Records excerpted from a collection:
▬▬▬▬▬▬▬▬▬▬

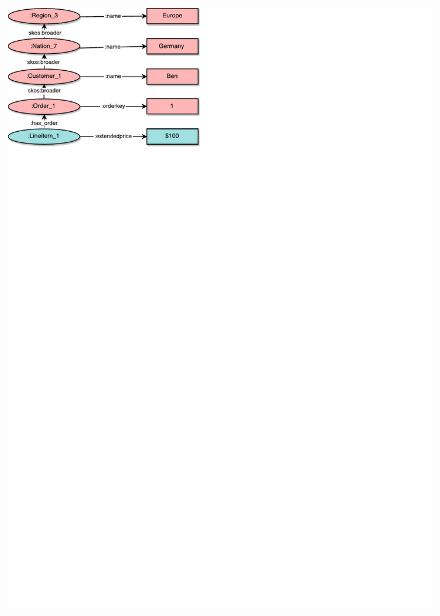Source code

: \begin{frame}{\patsec}
\framesubtitle{\snowpat}
    \begin{figure}
        \includegraphics[trim=0 648 325 0,clip,width=1\textheight]{images/snowflakepattern.pdf}
    \end{figure}
\end{frame}

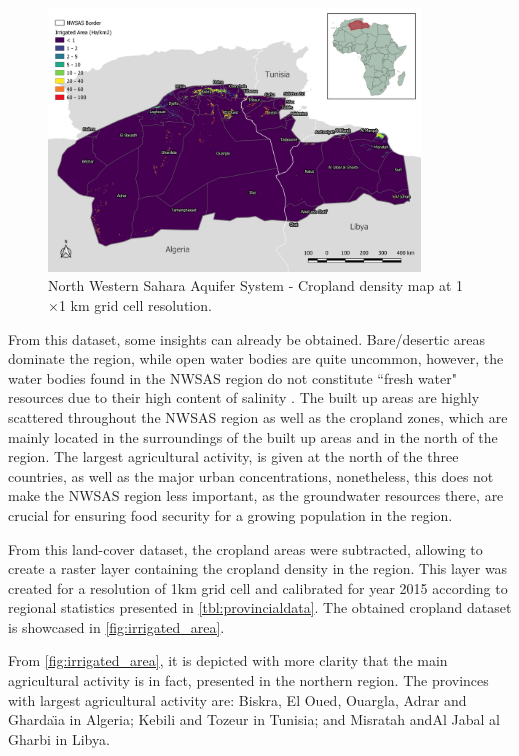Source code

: \documentclass[12pt]{iopart}
\begin{document}
\begin{figure}[!t]
	\centering
	\includegraphics[width=0.88\textwidth, cfbox=black 1pt 0pt]{NWSAS_Irrigated_area}
	\caption[NWSAS cropland density map]{North Western Sahara Aquifer System - Cropland density map at 1$\times$1 km grid cell resolution.}
	\label{fig:irrigated_area}
\end{figure}

From this dataset, some insights can already be obtained. Bare/desertic areas dominate the region, while open water bodies are quite uncommon, however, the water bodies found in the NWSAS region do not constitute ``fresh water" resources due to their high content of salinity \cite{CHAOUKI20131043}. The built up areas are highly scattered throughout the NWSAS region as well as the cropland zones, which are mainly located in the surroundings of the built up areas and in the north of the region. The largest agricultural activity, is given at the north of the three countries, as well as the major urban concentrations, nonetheless, this does not make the NWSAS region less important, as the groundwater resources there, are crucial for ensuring food security for a growing population in the region.

From this land-cover dataset, the cropland areas were subtracted, allowing to create a raster layer containing the cropland density in the region. This layer was created for a resolution of 1km grid cell and calibrated for year 2015 according to regional statistics presented in \autoref{tbl:provincialdata}. The obtained cropland dataset is showcased in \autoref{fig:irrigated_area}.

From \autoref{fig:irrigated_area}, it is depicted with more clarity that the main agricultural activity is in fact, presented in the northern region. The provinces with largest agricultural activity are: Biskra, El Oued, Ouargla, Adrar and Gharda\"\i a in Algeria; Kebili and Tozeur in Tunisia; and Misratah andAl Jabal al Gharbi in Libya.
\end{document}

▬▬▬▬▬▬▬▬▬▬

* [EXERCISE DETAILS] Repeat every entry above precisely, leaving each picture out.

* [ANSWER SPACE]
Source code

: \begin{frame}{\patsec}
\framesubtitle{\snowpat}
    \begin{figure}
        \includegraphics[trim=0 648 325 0,clip,width=1\textheight]{images/snowflakepattern.pdf}
    \end{figure}
\end{frame}

Source code

: \documentclass[12pt]{iopart}
\begin{document}
\begin{figure}[!t]
	\centering
	\includegraphics[width=0.88\textwidth, cfbox=black 1pt 0pt]{NWSAS_Irrigated_area}
	\caption[NWSAS cropland density map]{North Western Sahara Aquifer System - Cropland density map at 1$\times$1 km grid cell resolution.}
	\label{fig:irrigated_area}
\end{figure}

From this dataset, some insights can already be obtained. Bare/desertic areas dominate the region, while open water bodies are quite uncommon, however, the water bodies found in the NWSAS region do not constitute ``fresh water" resources due to their high content of salinity \cite{CHAOUKI20131043}. The built up areas are highly scattered throughout the NWSAS region as well as the cropland zones, which are mainly located in the surroundings of the built up areas and in the north of the region. The largest agricultural activity, is given at the north of the three countries, as well as the major urban concentrations, nonetheless, this does not make the NWSAS region less important, as the groundwater resources there, are crucial for ensuring food security for a growing population in the region.

From this land-cover dataset, the cropland areas were subtracted, allowing to create a raster layer containing the cropland density in the region. This layer was created for a resolution of 1km grid cell and calibrated for year 2015 according to regional statistics presented in \autoref{tbl:provincialdata}. The obtained cropland dataset is showcased in \autoref{fig:irrigated_area}.

From \autoref{fig:irrigated_area}, it is depicted with more clarity that the main agricultural activity is in fact, presented in the northern region. The provinces with largest agricultural activity are: Biskra, El Oued, Ouargla, Adrar and Gharda\"\i a in Algeria; Kebili and Tozeur in Tunisia; and Misratah andAl Jabal al Gharbi in Libya.
\end{document}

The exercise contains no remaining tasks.